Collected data
'''
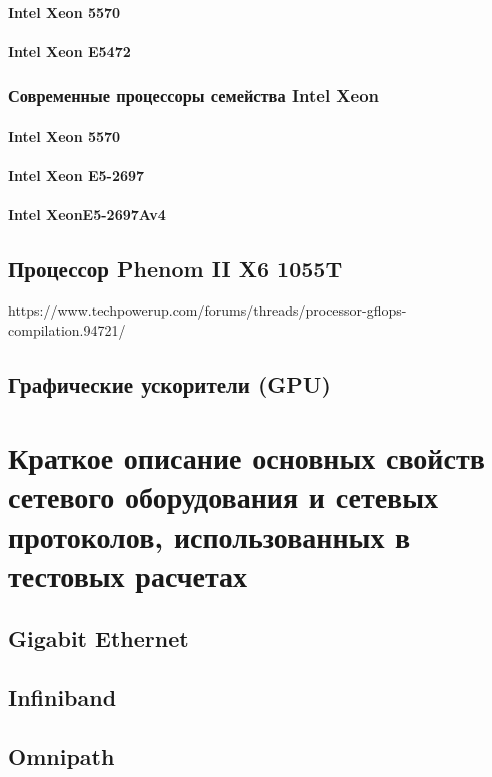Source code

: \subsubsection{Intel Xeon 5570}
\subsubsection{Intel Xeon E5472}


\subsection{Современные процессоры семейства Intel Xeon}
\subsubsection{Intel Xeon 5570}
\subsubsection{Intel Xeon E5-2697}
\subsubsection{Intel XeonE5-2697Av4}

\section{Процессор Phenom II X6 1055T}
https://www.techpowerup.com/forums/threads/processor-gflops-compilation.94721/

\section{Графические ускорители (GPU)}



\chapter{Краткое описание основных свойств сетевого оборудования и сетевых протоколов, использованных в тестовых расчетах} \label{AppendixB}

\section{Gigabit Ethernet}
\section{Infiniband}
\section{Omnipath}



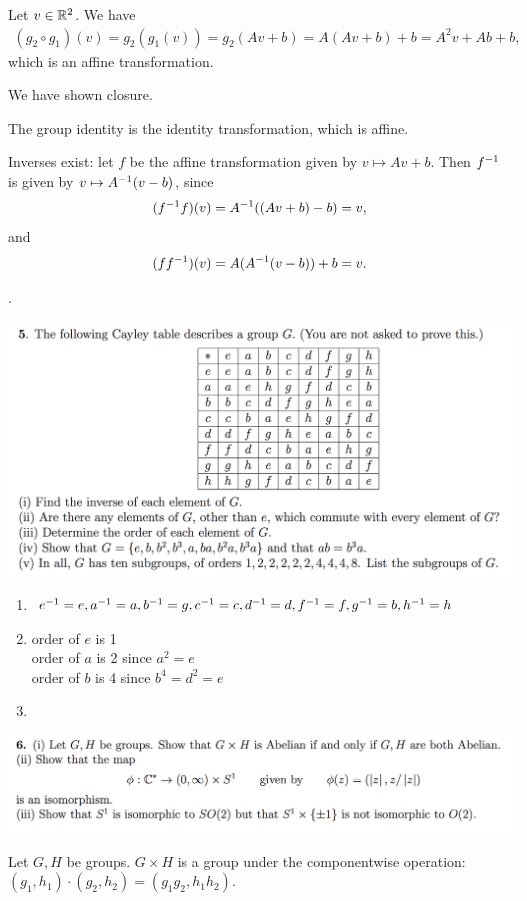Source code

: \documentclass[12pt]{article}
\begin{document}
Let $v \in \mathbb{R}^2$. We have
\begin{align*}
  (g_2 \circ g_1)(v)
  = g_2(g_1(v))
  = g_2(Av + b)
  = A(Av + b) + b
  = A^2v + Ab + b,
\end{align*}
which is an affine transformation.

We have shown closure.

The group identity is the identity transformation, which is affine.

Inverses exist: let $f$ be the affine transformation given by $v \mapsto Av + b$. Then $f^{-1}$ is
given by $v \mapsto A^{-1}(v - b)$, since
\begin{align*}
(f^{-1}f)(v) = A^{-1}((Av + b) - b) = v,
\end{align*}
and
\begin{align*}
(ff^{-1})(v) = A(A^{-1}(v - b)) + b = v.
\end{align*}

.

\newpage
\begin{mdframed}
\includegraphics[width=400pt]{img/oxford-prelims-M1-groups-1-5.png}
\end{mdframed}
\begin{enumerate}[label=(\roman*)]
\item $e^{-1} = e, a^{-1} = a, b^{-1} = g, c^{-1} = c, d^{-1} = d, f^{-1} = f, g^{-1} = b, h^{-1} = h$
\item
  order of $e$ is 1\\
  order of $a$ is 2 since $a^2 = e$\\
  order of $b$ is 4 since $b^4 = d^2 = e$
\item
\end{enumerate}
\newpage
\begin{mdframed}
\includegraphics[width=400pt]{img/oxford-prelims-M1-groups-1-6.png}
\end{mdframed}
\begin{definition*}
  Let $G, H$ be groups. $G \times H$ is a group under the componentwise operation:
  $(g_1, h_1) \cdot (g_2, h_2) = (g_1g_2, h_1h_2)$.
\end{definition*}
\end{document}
'''
(Exercise requirements) Locate the word "subsubsection" in the entries, and copy every line where it is found.

(Task response)
: \subsubsection{Intel Xeon 5570}
\subsubsection{Intel Xeon E5472}
\subsubsection{Intel Xeon 5570}
\subsubsection{Intel Xeon E5-2697}
\subsubsection{Intel XeonE5-2697Av4}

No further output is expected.